On Divine Philanthropy

From Plato to John Chrysostom

by Bishop Danilo Krstic

This book describes the use of the notion of divine philanthropy from its first appearance in Aeschylos and Plato to the highly polyvalent use of it by John Chrysostom. Each page is marked by meticulous scholarship and great insight, lucidity of thought and expression. Bishop Danilo’s principal methodology in examining Chrysostom is a philological analysis of his works in order to grasp all the semantic shades of the concept of philanthropia throughout his vast literary output. The author overviews the observable development of the concept of philanthropia in a research that encompasses nearly seven centuries of literary sources. Peculiar theological connotations are studied in the uses of divine philanthropia both in the classical development from Aeschylos via Plutarch down to Libanius, Themistius of Byzantium and the Emperor Julian, as well as in the biblical development, especially from Philo and the New Testament through Origen and the Cappadocians to Chrysostom.

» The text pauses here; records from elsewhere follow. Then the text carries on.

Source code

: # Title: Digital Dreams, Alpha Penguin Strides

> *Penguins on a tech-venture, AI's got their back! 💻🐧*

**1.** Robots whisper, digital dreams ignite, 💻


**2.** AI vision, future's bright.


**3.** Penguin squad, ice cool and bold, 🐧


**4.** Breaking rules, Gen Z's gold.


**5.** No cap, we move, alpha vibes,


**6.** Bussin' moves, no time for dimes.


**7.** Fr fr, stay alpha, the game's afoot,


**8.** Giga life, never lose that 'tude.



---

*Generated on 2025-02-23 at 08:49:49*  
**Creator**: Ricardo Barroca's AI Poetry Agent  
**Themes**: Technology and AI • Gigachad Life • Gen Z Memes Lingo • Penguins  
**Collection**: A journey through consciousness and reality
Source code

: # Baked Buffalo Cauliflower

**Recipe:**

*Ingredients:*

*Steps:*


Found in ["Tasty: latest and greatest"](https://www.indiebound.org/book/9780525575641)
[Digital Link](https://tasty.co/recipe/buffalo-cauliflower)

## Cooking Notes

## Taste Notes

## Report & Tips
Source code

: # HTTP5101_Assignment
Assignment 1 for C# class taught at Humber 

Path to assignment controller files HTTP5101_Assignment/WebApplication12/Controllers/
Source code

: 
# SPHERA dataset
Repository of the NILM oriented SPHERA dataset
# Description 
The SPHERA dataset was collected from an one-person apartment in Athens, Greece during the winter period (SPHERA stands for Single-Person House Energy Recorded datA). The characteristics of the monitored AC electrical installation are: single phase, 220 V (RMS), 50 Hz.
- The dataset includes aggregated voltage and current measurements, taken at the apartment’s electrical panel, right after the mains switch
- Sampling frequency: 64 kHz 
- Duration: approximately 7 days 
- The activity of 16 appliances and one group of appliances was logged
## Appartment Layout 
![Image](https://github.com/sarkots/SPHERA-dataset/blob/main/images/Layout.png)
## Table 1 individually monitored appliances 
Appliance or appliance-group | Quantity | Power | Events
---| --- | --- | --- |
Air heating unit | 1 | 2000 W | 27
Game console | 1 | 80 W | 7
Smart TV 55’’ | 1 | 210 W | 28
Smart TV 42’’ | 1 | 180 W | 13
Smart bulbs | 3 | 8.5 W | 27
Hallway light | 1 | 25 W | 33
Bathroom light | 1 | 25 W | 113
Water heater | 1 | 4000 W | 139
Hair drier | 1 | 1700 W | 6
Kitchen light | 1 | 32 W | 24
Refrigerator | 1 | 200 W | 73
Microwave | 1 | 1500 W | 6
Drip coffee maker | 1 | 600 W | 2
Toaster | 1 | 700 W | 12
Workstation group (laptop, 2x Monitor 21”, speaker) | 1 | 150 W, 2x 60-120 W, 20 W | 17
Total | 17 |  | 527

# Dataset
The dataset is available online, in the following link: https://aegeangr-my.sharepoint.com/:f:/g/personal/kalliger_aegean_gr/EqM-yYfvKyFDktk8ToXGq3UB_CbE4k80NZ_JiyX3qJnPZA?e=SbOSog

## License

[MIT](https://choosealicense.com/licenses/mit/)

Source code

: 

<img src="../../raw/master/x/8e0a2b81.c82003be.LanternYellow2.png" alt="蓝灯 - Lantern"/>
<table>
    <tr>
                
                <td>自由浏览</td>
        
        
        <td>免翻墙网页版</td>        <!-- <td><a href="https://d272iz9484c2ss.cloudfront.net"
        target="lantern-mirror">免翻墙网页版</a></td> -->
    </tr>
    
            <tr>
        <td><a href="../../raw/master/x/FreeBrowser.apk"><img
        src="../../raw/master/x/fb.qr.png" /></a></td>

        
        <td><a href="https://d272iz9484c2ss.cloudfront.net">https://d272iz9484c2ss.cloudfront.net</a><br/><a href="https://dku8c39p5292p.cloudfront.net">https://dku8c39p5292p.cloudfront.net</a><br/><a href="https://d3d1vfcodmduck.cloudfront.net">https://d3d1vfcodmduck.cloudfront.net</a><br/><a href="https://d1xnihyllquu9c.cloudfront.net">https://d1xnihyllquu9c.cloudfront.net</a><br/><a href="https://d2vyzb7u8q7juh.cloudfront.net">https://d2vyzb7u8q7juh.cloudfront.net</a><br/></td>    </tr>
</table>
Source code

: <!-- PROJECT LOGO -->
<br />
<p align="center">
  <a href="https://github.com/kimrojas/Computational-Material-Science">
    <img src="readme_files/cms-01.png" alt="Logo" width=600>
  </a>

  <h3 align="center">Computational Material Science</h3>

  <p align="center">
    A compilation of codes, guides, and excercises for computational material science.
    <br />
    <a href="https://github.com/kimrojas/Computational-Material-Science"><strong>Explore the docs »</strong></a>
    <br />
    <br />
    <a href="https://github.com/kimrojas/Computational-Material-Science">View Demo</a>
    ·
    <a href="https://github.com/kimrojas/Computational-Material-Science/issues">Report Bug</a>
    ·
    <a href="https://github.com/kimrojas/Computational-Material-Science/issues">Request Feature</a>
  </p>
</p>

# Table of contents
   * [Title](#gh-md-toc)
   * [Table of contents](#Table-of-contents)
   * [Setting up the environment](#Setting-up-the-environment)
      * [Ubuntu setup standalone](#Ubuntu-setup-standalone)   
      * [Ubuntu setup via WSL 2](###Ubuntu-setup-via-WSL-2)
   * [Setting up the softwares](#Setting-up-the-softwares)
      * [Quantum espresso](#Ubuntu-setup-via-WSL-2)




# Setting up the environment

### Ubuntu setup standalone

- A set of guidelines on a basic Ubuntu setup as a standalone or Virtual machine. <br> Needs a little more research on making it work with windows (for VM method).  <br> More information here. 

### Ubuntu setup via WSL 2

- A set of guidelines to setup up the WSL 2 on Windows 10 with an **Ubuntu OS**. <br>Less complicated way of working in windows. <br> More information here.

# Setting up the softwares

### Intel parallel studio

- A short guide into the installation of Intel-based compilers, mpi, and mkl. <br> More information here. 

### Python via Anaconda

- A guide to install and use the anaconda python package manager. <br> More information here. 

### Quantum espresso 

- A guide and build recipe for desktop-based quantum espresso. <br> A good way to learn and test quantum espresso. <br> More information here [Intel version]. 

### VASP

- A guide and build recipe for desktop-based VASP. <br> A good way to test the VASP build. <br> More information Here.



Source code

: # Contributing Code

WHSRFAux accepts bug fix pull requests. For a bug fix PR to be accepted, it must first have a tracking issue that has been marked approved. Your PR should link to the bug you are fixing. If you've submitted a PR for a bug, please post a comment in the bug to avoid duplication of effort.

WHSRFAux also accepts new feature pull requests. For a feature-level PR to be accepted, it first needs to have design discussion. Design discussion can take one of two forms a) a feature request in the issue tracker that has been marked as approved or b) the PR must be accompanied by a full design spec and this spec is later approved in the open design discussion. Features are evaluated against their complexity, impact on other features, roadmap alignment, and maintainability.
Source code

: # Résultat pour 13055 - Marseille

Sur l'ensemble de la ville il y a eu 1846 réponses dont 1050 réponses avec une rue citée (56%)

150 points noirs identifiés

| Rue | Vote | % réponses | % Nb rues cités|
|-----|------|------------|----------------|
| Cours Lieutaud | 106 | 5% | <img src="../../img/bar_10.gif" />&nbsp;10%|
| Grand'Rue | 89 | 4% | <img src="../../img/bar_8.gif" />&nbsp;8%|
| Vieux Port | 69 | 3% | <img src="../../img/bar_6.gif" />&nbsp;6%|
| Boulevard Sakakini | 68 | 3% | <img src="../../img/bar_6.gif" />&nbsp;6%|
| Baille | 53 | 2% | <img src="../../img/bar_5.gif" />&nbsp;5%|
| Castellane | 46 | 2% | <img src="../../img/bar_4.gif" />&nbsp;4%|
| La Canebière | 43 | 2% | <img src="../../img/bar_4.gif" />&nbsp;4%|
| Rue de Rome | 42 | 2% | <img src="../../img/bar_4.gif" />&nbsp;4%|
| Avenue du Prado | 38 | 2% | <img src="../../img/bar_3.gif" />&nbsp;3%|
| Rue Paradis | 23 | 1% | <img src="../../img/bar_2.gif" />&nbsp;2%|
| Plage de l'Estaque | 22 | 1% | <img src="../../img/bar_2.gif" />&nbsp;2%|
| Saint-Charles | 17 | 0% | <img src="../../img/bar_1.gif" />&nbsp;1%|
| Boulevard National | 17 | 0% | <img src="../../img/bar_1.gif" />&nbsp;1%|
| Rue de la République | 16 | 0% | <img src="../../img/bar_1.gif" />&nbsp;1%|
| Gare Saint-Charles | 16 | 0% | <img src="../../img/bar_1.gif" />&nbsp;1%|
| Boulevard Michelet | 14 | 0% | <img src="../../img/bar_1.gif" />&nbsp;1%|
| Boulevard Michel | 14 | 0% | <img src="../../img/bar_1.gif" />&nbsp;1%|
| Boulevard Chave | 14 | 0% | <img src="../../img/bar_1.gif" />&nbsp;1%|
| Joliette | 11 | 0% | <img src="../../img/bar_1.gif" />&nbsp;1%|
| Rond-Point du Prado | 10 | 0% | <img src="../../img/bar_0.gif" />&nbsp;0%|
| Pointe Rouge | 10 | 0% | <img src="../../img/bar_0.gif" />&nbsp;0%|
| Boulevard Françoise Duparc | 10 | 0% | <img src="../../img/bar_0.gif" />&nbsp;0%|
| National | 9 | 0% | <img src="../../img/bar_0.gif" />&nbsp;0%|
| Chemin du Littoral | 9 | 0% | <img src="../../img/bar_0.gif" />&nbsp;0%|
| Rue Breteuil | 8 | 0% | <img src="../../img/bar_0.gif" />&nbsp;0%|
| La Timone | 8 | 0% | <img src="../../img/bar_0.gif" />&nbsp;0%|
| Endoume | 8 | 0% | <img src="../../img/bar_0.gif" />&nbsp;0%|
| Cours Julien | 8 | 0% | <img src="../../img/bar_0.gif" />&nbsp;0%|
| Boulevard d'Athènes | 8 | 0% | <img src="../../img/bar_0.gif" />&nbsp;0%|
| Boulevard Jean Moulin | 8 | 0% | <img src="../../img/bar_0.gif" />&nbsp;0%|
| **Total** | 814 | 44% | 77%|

With this book, the author invites us to re-read Chrysostom’s golden pages on the ineffable philanthropy of God. "There is a modern ring in Chrysostom’s attempt to prove that we are loved—no matter who and where we are—and even infinitely loved, since our Friend and Lover is the infinite Triune God."

The victory of Chrysostom’s use of philanthropia meant the affirmation of ecclesial culture even at the level of Graeco-Roman culture. May we witness the same reality today in the modern techno-scientific world in which we live.